The companys Human Resource is a highly valued contributor to the success of business of the company. Ensuring well-being of employees on the job and off the job remains top priority of the company with focused attention to provide an inclusive environment for promoting diversity in gender, age and culture and inculcating organizational values and ethics.

The company makes all possible efforts for maintaining work life balance and improving the well-being of its employees through various welfare schemes leading to an atmosphere conducive to sustained growth of the company. The company conducts various In-house training programs on safety awareness, environmental protection, health awareness, awareness on sexual harassment policy, as also, for enhancing employees skill and knowledge.

The companys proactive actions have resulted in harmonious, cordial and healthy industrial relations throughout the year which has helped in sustained growth and enrichment of value for the shareholders.

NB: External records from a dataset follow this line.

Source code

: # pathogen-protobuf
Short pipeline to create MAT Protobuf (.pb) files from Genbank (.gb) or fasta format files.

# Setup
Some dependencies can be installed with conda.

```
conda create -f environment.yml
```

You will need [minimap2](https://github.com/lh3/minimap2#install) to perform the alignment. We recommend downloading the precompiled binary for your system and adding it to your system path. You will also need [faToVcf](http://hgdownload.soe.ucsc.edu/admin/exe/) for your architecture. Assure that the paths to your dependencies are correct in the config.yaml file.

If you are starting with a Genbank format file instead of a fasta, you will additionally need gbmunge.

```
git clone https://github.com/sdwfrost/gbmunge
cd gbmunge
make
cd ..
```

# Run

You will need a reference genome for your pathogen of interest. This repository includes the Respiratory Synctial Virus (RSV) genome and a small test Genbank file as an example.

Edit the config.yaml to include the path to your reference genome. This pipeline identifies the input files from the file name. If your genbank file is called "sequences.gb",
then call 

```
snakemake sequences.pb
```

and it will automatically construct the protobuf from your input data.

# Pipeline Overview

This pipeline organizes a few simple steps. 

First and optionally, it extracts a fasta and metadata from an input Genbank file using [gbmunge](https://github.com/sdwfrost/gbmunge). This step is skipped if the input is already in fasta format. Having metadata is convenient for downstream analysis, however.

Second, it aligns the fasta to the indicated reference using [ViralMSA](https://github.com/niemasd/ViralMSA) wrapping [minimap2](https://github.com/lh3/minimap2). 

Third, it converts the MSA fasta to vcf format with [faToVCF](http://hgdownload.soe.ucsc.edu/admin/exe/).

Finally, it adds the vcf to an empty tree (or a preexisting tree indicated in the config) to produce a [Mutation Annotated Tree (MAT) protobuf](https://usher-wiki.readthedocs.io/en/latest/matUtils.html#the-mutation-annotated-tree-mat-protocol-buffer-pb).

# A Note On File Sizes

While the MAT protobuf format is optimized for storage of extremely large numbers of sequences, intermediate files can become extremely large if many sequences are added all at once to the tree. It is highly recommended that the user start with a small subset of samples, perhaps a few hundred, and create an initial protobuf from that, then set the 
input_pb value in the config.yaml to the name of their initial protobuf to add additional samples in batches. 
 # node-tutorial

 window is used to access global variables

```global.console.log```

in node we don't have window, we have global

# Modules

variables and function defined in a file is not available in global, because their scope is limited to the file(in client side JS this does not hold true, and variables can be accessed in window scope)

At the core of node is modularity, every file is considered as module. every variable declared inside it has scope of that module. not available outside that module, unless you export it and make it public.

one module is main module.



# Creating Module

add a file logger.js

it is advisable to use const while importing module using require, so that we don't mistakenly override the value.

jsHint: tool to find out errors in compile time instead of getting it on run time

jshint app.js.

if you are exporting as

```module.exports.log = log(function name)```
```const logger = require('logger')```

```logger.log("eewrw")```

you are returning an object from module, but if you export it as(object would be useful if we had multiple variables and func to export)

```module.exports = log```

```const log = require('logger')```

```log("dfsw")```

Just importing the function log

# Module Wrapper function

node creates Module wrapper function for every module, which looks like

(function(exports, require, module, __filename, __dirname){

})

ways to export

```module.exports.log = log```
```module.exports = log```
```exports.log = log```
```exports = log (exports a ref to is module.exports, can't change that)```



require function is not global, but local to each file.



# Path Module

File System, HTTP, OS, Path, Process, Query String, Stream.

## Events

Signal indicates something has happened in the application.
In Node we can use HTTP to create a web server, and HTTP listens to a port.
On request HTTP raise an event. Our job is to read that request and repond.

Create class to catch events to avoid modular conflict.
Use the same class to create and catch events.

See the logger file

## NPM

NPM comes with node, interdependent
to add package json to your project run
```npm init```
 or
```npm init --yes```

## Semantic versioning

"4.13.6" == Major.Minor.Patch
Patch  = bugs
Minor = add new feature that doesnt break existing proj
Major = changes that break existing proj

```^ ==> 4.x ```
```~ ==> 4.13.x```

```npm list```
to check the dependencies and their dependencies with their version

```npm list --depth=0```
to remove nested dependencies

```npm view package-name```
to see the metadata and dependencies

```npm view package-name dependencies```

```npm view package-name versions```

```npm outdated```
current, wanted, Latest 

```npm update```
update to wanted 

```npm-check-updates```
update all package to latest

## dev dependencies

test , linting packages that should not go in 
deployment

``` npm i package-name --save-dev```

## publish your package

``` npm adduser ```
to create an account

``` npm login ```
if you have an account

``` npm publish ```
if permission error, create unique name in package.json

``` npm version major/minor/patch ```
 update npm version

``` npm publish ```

Rightsizing of the company and continuous enhancement of productivity, learning and skill sets of the employees remains the prime focus of the company.

The total strength of the Human Assets of the Company was 2388 on 31.03.2025.

10. Significant changes in key financial ratios along with explanations:

Key Financial Ratios (Standalone) for the Financial Year ended 31.03.2025 are provided here below:

Particulars

Units

FY 24-25 FY 23-24 Change (%) Reason
Debtors turnover Times 15.05 15.96 (6%)
Inventory turnover Times 6.64 7.07 (6%)
Interest coverage Times 26.81 40.09 (33%) a
Current ratio Times 4.67 4.14 13%
Debt equity ratio Times 0.01 - 100% b
Operating profit margin % 10.31 8.37 23%
Net profit margin % 7.42 6.11 21%
Return on net worth % 7.03 5.64 25% c

a. Interest coverage ratio has decreased by 33% mainly due to higher interest expense compared to previous year.

b. Debt equity ratio is increased due to higher short-term borrowings as on 31.03.2025 compared to previous year.

c. Return on net worth increased by 25% due to increase in net profit by Rs. 100 Crores.

11. Cautionary Statement:

The statements in Management Discussion and Analysis describing the companys objectives, expectations or projections, may be forward looking and it is not unlikely that the actual outcome may differ materially from that expressed, influenced by wide variety of factors affecting the business environment and the companys operations. The company assumes no responsibility to publicly amend, modify or revise any forward looking statements, on the basis of any subsequent developments, information or event.